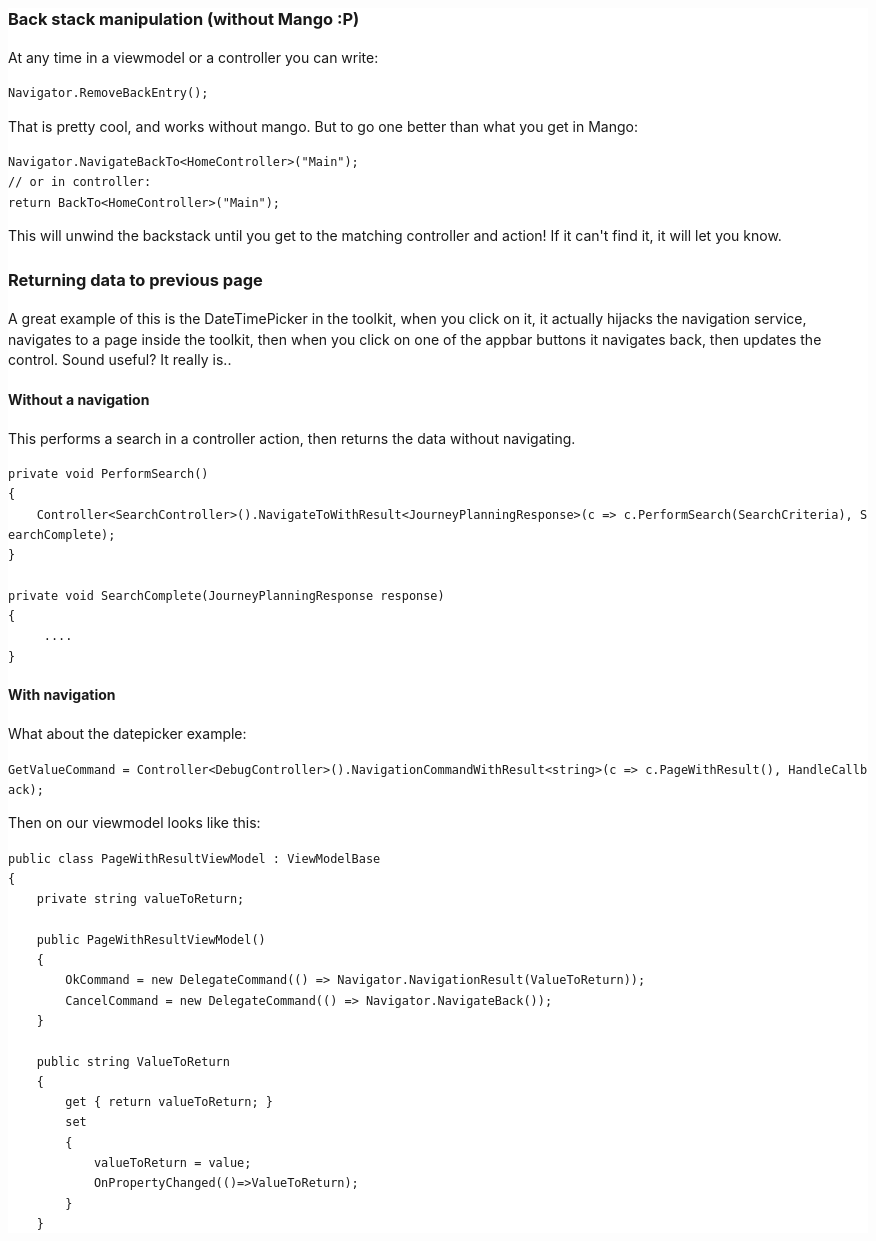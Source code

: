 ### Back stack manipulation (without Mango :P)
At any time in a viewmodel or a controller you can write:

    Navigator.RemoveBackEntry();

That is pretty cool, and works without mango. But to go one better than what you get in Mango:

    Navigator.NavigateBackTo<HomeController>("Main");
    // or in controller:
    return BackTo<HomeController>("Main");

This will unwind the backstack until you get to the matching controller and action! If it can't find it, it will let you know.

### Returning data to previous page
A great example of this is the DateTimePicker in the toolkit, when you click on it, it actually hijacks the navigation service, navigates to a page inside the toolkit, then when you click on one of the appbar buttons it navigates back, then updates the control. Sound useful? It really is..

#### Without a navigation
This performs a search in a controller action, then returns the data without navigating.

    private void PerformSearch()
    {
        Controller<SearchController>().NavigateToWithResult<JourneyPlanningResponse>(c => c.PerformSearch(SearchCriteria), SearchComplete);
    }

    private void SearchComplete(JourneyPlanningResponse response)
    {
         ....
    }

#### With navigation
What about the datepicker example:

    GetValueCommand = Controller<DebugController>().NavigationCommandWithResult<string>(c => c.PageWithResult(), HandleCallback);

Then on our viewmodel looks like this:

    public class PageWithResultViewModel : ViewModelBase
    {
        private string valueToReturn;

        public PageWithResultViewModel()
        {
            OkCommand = new DelegateCommand(() => Navigator.NavigationResult(ValueToReturn));
            CancelCommand = new DelegateCommand(() => Navigator.NavigateBack());
        }

        public string ValueToReturn
        {
            get { return valueToReturn; }
            set
            {
                valueToReturn = value;
                OnPropertyChanged(()=>ValueToReturn);
            }
        }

══════════════════════════════

**Your goal:**
In the records, which lines mention the word "public"? Copy those lines.

**Finished exercise:**
    public class PageWithResultViewModel : ViewModelBase
        public PageWithResultViewModel()
        public string ValueToReturn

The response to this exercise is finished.